你的同事已经帮你把工单提交前40次监控和工单提交后40次监控的数据整理好了。X_lead_Y表示性能变量X在工单提交前Y次监控的数据；X_lag_Y表示性能变量X在工单提交后Y次监控的数据。X_lead_1和X_lag_1是最接近工单提交的数据。

此外，当性能数据在日志服务器上缺失时，统一填入-999

In [None]:
'''
sklearn==0.20.1
xgboost==0.6
tensorflow==1.9.0
'''

In [None]:
#倒入数据,数据展示
import pandas as pd
import numpy as np
import os
import seaborn as sns
import matplotlib.pyplot as plt
import pickle
import warnings
warnings.filterwarnings("ignore")

#数据解压并放在当前路径
huohua_raw=pd.read_csv('data.csv')
huohua_raw=huohua_raw.fillna(-999)
huohua_raw_delna=huohua_raw[huohua_raw.apply(lambda x: -999 not in x.values,1)].copy().reset_index()
del huohua_raw_delna['index']
huohua_raw.head()

In [None]:
%matplotlib inline
#数据初探 （未删除含缺失值数据）
print('数据初探 （未删除含缺失值数据）')
print()

print('数据维度（含type）：',huohua_raw.shape)
print()
print('标签分布（未删除含缺失值数据）：')
print(huohua_raw.type.value_counts())
print()
print()

print('数据维度（含type,删除含缺失值数据）：',huohua_raw_delna.shape)
print()
print('标签分布（删除含缺失值数据）：')
print(huohua_raw_delna.type.value_counts())

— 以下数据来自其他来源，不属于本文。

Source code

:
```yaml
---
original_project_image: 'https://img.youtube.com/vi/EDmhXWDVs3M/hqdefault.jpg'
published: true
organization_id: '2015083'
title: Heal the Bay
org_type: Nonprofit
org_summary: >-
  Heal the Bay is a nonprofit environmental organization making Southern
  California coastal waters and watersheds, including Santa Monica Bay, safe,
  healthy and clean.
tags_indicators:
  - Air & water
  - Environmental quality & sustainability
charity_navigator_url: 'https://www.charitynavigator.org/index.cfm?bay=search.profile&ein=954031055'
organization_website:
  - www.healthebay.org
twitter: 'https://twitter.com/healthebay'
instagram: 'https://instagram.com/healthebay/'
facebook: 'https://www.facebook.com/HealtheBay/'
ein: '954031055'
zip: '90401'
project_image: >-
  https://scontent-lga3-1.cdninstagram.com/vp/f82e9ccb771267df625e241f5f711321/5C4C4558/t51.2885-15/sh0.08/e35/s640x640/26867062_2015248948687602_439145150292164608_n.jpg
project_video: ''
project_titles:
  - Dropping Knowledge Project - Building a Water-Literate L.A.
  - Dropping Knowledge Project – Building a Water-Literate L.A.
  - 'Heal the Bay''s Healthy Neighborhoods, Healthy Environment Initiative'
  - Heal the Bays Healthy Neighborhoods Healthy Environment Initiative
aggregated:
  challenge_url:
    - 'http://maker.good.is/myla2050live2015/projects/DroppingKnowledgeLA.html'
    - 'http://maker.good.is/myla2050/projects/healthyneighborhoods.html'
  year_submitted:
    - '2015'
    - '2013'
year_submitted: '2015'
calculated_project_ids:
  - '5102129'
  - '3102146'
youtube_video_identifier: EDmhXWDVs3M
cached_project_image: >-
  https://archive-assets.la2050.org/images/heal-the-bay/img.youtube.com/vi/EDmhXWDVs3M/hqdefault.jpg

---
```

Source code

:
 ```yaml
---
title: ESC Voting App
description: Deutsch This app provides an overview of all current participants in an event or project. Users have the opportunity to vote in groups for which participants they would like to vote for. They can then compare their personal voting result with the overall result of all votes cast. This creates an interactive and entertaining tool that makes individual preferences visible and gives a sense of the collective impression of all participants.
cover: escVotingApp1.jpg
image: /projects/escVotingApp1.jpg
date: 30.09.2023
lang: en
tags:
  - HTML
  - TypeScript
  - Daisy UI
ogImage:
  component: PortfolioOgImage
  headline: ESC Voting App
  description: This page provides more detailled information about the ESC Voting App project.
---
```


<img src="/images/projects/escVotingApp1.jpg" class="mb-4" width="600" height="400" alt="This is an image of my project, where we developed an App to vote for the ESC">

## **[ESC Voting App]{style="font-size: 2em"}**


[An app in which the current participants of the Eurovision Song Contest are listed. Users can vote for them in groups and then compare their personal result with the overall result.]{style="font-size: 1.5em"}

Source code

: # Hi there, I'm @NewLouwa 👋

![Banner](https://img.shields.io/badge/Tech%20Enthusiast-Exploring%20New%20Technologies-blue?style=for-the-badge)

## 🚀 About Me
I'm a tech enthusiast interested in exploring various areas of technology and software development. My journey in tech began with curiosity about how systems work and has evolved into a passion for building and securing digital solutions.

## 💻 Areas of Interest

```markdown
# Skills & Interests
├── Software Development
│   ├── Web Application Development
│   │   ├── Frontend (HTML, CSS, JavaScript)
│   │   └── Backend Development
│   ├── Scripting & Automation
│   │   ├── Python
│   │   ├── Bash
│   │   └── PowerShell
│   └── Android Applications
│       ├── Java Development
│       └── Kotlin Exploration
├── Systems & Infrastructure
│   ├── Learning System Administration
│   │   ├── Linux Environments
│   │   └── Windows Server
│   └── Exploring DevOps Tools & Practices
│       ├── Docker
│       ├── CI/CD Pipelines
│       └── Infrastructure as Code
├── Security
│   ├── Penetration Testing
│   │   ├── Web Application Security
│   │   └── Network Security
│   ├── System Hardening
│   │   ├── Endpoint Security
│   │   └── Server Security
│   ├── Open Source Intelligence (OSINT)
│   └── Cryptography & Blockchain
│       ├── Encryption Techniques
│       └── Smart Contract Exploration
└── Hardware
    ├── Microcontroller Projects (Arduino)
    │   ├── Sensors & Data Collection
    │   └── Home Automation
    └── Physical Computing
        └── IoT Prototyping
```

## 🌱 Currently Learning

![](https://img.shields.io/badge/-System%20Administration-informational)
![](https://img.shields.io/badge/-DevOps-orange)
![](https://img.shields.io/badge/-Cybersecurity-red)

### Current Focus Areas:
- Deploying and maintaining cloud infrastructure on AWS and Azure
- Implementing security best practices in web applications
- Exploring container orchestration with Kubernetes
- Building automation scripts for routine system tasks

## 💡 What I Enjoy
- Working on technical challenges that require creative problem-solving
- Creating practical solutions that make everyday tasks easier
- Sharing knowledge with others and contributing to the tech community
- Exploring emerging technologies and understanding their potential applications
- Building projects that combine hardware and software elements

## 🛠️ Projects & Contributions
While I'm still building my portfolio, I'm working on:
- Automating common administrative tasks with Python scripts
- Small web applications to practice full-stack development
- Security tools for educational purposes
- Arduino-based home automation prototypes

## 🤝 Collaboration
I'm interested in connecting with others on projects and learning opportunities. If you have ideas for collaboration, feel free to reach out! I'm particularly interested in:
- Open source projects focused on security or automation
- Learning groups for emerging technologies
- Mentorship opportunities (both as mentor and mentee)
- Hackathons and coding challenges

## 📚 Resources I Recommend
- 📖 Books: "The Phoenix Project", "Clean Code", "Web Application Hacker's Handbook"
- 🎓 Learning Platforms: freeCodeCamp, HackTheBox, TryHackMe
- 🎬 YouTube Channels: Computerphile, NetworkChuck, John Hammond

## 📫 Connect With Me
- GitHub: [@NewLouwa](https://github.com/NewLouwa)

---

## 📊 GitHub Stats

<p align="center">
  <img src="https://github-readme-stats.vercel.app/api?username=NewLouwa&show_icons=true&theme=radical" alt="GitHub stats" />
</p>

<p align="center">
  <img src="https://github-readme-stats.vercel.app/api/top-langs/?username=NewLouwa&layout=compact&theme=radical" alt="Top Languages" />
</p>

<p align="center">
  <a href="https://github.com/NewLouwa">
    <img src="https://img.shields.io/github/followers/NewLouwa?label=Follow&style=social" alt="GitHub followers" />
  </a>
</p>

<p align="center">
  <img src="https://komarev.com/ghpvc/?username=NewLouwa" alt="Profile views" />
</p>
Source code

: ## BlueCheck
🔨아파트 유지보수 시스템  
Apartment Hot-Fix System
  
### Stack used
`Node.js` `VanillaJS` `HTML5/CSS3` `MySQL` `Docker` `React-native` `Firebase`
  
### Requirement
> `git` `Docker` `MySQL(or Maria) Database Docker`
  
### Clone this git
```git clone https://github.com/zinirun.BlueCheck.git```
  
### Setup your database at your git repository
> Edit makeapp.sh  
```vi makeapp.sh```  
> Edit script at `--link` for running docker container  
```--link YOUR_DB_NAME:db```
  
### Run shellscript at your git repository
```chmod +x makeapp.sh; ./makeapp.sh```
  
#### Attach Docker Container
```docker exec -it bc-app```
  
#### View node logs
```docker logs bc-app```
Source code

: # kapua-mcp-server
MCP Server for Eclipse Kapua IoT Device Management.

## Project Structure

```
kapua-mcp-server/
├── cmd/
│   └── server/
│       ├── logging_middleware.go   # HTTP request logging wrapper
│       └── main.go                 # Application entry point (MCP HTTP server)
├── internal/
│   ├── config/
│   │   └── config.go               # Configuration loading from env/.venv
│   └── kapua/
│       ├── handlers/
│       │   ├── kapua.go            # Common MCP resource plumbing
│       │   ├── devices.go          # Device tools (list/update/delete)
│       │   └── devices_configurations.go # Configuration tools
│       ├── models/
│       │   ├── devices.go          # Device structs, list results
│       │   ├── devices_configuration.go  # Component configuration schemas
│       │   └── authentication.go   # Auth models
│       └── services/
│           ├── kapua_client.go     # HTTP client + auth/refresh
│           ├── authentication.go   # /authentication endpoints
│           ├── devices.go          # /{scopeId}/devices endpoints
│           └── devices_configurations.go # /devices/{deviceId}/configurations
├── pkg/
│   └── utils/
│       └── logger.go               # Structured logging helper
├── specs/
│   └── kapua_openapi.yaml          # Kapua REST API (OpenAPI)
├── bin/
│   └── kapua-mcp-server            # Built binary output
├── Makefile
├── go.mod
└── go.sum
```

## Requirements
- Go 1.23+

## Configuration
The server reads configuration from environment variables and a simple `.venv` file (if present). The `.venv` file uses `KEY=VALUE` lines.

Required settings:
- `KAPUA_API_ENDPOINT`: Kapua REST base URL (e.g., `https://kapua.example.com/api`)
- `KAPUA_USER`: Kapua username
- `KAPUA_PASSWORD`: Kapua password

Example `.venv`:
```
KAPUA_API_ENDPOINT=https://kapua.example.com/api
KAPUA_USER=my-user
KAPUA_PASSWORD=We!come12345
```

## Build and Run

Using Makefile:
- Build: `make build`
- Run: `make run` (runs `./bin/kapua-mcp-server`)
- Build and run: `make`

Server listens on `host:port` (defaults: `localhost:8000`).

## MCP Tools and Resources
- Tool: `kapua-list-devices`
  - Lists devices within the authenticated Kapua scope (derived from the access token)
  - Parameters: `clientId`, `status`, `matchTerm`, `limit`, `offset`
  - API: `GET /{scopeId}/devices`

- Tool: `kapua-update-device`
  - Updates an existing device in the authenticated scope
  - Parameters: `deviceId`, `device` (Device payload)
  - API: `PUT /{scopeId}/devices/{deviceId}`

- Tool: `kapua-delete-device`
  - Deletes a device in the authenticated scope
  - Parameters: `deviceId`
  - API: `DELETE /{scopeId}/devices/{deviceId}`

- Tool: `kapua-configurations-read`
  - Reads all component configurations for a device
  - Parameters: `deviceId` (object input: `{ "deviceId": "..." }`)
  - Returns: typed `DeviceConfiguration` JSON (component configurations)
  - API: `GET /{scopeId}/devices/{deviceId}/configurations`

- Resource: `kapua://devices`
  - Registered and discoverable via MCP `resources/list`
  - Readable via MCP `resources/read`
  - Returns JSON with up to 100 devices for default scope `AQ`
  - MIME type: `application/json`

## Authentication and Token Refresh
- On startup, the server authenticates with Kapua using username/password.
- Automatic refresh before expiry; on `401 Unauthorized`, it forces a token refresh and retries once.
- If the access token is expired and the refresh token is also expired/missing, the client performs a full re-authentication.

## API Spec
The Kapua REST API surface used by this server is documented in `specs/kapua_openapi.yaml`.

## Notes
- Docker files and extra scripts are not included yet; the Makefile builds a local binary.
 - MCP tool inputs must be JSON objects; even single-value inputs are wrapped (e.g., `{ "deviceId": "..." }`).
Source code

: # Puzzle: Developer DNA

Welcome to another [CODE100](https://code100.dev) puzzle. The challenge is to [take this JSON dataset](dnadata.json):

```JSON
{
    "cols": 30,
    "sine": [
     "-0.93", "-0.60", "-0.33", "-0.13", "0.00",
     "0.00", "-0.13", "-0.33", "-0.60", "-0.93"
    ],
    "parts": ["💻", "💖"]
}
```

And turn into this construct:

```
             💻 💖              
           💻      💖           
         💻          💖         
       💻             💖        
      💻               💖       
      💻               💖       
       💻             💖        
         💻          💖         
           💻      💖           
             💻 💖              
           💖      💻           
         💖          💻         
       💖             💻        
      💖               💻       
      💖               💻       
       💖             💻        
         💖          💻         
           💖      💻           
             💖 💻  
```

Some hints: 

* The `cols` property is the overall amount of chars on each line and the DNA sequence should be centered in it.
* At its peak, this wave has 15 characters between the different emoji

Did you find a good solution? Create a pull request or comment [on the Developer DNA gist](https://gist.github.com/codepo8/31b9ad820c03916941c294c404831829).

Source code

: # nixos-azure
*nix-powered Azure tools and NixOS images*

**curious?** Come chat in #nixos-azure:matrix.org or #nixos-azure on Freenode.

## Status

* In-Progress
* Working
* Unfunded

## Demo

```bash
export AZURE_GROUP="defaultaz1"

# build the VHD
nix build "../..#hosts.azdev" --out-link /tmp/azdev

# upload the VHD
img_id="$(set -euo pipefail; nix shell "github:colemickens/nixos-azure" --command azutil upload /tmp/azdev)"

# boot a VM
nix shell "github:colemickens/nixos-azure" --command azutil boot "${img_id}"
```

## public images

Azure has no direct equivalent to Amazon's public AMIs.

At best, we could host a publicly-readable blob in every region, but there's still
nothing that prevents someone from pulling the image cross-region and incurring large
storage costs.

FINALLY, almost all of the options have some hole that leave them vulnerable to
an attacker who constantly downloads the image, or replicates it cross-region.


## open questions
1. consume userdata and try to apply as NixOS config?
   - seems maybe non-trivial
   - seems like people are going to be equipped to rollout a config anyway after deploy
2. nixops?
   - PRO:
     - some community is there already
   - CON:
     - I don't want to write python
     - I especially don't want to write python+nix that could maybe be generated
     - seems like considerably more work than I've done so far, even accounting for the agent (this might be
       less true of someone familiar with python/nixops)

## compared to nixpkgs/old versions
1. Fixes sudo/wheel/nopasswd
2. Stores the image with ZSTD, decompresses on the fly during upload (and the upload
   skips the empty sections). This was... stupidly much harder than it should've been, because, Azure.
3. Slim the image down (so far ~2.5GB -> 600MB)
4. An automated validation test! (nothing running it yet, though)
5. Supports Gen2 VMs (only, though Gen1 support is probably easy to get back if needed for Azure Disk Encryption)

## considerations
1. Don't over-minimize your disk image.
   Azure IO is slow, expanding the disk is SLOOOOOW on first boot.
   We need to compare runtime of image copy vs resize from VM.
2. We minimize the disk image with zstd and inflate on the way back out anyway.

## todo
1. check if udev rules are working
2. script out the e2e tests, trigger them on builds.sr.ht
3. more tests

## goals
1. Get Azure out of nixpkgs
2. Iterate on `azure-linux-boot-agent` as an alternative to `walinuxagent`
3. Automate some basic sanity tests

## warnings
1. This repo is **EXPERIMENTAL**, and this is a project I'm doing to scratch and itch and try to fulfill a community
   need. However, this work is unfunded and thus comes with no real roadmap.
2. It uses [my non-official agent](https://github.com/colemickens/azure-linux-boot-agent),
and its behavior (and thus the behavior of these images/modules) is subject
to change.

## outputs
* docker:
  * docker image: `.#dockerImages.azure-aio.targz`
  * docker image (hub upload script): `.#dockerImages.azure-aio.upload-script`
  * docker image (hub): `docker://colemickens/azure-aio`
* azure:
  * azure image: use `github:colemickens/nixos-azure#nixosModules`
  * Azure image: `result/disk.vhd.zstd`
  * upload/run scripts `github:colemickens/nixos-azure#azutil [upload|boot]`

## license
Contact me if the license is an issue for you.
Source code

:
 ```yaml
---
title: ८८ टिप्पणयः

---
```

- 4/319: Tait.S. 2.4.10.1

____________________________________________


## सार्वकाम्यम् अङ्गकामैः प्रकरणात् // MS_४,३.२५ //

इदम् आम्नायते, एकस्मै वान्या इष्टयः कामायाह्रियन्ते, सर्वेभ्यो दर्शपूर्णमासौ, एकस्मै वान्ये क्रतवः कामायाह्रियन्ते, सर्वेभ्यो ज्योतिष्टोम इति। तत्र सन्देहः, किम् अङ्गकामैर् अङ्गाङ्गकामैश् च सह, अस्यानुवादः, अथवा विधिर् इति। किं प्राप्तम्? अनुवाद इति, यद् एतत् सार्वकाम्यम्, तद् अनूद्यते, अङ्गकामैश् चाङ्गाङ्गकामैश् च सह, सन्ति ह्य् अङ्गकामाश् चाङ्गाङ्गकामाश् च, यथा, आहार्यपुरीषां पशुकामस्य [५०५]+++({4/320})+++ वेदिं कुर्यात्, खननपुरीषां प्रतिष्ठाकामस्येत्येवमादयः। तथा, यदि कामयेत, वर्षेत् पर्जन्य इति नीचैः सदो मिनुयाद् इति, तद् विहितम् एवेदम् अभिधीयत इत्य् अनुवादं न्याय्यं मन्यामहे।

data_cols=set(list(map(lambda x:'_'.join(x.split('_')[:-2]),huohua_raw.columns[1:])))
data_cols=sorted(list(data_cols))
print('采集点个数(不含type)：',len(data_cols))
print()
print('采集点：')
for col in data_cols:
    print(col)
    


#### 经检查与背景描述中所给出的数据采集点一致
#### 含缺失值数据较少，采用删除缺失值的数据做分析

In [None]:
#数据整合，将flatten数据和标签转化为时序tensor+label;整合方式为 每个字段lead_40->lead_1; lag_40->lag_1
# (n_sample,80*n_cols+1) -> (n_sample,80 ,n_cols),(n_sample,)
#输入：huohua_raw,cols 输出：temp_tensor(n_sample,80 ,n_cols),label(n_sample,),ranked_cols(n_cols)
def data_agg(flat_df,cols):
    temp=flat_df.copy()
    label=np.array(temp.type)
    del temp['type']
    n_sample,n_cols=temp.shape
    
    #重新排序数据的列
    ranked_cols=[]
    tensor_cols=[]
    #按照时间顺序正向排列
    for i in range(40,0,-1):
        for col in cols:
            ranked_cols.append('_'.join([col,'lead',str(i)]))                    
    for i in range(1,41):
        for col in cols:
            ranked_cols.append('_'.join([col,'lag',str(i)]))
    temp=temp[ranked_cols]
    
    #重整数据为(n_sample,80,16)
    temp_tensor=temp.values.reshape(n_sample,80,-1)
    return(temp_tensor,label,ranked_cols)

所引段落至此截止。